Marina Abramović Is Now Present In London

3 minute read

Three bare rooms filled by visitors assuming positions as instructed by the artist may not sound like a box office draw, but Marina Abramović’s newest show in London is already drawing huge crowds, the BBC reports.

“512 Hours,” which opened Wednesday in the Serpentine Gallery in Hyde Park, London, is named after the number of hours the performance artist will spend with her visitors while the exhibit is on view. It’s Abramović’s first performance art show since “The Artist is Present,” which drew over half a million visitors to the Museum of Modern Art in New York in 2010. Then, Abramović sat speechless and motionless in a chair while visitors took turns to sit opposite her; now, the artist intends to connect with them both emotionally and physically.

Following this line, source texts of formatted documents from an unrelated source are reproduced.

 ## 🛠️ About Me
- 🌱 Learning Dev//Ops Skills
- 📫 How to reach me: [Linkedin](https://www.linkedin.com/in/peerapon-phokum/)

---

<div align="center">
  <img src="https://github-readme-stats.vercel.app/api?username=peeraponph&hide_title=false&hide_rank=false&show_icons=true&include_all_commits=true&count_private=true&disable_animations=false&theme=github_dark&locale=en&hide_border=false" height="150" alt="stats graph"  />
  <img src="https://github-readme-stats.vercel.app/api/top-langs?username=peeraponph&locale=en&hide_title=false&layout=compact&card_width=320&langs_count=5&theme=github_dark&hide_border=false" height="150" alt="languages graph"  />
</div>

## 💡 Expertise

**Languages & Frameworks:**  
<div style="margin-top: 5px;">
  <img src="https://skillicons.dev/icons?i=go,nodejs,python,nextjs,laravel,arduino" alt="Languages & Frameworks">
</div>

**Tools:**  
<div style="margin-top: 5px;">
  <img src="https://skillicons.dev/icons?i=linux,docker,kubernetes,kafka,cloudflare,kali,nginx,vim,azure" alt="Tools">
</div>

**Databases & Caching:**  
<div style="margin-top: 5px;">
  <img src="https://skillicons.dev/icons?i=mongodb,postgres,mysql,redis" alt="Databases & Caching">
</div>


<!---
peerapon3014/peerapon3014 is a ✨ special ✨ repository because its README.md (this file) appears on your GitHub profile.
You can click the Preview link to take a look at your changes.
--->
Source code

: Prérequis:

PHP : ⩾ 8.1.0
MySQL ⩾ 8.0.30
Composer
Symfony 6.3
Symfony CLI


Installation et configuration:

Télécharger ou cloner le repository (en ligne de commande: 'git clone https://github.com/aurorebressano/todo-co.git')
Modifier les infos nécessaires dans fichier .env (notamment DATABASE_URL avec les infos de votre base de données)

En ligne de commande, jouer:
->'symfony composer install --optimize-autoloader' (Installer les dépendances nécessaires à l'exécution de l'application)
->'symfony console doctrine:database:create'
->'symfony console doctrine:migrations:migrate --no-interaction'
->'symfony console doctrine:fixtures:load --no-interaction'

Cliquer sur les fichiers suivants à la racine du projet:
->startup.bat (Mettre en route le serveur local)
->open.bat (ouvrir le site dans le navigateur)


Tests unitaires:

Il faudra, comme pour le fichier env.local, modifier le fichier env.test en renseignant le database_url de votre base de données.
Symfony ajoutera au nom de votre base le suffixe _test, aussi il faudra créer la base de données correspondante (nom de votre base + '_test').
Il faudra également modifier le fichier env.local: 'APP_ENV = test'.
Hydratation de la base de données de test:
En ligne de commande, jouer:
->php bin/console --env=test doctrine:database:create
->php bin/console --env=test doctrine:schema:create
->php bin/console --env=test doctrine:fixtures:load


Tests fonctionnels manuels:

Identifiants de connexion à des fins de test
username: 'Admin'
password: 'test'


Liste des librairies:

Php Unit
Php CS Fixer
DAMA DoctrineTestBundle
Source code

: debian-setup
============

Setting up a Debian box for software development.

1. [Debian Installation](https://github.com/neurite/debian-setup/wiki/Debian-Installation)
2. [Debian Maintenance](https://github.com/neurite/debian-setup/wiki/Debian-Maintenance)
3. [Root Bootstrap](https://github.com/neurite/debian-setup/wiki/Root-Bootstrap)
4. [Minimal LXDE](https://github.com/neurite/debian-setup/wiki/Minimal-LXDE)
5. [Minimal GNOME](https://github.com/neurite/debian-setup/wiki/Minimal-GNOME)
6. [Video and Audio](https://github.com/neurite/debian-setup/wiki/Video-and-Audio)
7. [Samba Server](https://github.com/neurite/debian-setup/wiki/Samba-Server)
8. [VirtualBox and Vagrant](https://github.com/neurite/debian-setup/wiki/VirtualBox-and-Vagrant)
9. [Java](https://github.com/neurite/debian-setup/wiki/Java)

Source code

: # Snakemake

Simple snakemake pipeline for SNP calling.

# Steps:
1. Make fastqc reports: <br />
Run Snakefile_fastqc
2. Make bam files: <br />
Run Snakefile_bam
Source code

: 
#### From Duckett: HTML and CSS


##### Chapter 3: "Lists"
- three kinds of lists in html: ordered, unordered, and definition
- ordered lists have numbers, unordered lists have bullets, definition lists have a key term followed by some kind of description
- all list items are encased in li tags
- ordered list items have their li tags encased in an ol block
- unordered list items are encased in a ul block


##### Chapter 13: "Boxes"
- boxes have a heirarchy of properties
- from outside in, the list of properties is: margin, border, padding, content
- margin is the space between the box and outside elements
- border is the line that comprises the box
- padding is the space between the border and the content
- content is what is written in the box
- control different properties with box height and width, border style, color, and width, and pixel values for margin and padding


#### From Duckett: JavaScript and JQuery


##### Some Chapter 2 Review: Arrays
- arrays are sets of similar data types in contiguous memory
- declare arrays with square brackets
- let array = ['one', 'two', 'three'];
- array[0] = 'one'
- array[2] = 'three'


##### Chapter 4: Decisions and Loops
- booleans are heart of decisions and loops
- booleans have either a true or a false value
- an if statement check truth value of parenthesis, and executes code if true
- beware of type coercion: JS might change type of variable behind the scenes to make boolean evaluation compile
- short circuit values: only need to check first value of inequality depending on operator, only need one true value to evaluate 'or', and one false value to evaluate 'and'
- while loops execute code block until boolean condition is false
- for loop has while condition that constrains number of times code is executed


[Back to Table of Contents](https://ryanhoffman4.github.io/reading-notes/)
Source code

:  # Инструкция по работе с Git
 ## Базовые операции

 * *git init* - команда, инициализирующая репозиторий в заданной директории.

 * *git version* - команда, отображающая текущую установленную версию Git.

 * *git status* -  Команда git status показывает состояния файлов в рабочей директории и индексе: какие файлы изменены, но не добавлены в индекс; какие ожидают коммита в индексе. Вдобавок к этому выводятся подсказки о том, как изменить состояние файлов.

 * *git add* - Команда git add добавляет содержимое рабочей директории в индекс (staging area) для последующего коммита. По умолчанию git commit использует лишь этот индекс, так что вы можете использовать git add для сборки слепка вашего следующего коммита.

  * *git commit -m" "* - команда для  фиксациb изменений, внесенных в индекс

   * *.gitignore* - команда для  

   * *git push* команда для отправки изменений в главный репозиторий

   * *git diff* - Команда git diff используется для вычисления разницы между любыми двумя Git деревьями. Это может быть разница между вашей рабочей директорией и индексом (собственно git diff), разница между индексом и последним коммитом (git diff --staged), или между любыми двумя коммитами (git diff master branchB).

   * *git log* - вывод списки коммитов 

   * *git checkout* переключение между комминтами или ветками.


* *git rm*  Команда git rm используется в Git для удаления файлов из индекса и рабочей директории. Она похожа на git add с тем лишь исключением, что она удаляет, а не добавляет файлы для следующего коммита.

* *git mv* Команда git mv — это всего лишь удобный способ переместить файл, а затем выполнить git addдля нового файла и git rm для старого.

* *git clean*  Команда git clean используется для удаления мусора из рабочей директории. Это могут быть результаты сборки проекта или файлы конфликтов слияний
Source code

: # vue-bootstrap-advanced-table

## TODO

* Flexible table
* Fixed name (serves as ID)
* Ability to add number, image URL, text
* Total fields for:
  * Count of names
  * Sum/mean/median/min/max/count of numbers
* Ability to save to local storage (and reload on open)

“I honestly don’t know; I don’t have a plan. That is the point,” she told the New York Times, talking about her vision for the show. “The idea is that the public are my material, and I am theirs. I will open the gallery myself in the morning and close it at 6 p.m. with my key. I want to understand how I can be in the present moment, be with the public.”

According to the BBC, Abramović whispered to one of the visitors to “take in the silence” and “just be present.” Another visitor said the artist drew some to tears, and a third compared the show to “a very beautiful party where nobody talks.” One attendee equated the exhibit with a religious experience, the BBC said.

The show will be open through Aug. 25. There is no entrance fee, the BBC reports, but the gallery has implemented a “one in-one out” admission policy, allowing no more than 160 visitors at a time.

The Serbia-born artist’s new piece has already drawn some controversy, as several historians and curators have asked the Serpentine Gallery why Abramović’s show does not recognize the influence of another artist who deals with the concept of “nothing” in her work—New York-based Mary Ellen Carroll. But Abramović told The New York Times that she thinks it would be difficult for any artist to “claim nothing.”

“I think it’s a misunderstanding anyway,” she said in the interview. “It’s not that I’m doing nothing, quite the opposite. It’s just that there is nothing except people in the space. But now we are getting letters every day from people who did nothing first. It seems to have become something.”